* **What to work on**
Tell how many lines in the data below include the word "paragraph". The answer is the number only.

BEGIN Provided records

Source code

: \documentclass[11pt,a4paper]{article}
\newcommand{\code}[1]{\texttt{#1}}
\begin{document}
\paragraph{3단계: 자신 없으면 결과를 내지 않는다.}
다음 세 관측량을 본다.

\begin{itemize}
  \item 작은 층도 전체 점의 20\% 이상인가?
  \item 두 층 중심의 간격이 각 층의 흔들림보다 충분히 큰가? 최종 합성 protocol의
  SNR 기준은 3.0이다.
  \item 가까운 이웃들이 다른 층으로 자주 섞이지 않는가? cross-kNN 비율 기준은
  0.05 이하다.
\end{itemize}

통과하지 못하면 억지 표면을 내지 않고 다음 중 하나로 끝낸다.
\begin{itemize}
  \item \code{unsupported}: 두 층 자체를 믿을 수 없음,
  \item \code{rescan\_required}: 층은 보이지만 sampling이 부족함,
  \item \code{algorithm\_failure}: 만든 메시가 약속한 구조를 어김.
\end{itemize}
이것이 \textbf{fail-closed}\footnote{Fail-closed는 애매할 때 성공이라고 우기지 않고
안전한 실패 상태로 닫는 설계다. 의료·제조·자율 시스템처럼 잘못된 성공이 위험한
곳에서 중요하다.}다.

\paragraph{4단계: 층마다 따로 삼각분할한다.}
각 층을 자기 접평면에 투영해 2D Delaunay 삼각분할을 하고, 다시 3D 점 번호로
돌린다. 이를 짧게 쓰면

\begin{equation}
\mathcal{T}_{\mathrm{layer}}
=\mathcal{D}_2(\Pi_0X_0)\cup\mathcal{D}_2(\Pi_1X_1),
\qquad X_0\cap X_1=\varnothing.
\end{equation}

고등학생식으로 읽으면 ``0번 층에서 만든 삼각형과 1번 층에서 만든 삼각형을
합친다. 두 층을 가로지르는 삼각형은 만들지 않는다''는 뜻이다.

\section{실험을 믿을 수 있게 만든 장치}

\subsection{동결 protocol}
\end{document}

END Provided records
BEGIN Provided records

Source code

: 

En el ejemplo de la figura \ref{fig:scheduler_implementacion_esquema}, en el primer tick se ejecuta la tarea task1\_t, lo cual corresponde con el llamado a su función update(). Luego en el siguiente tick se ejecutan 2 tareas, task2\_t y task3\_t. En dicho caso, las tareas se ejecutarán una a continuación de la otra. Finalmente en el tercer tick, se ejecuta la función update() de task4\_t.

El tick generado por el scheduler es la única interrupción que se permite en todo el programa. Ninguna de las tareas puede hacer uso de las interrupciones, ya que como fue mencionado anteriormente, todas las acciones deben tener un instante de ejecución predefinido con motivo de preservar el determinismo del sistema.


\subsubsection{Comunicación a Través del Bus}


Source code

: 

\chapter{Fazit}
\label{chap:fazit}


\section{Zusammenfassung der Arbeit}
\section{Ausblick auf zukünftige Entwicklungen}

END Provided records

* **Output of the exercise**
2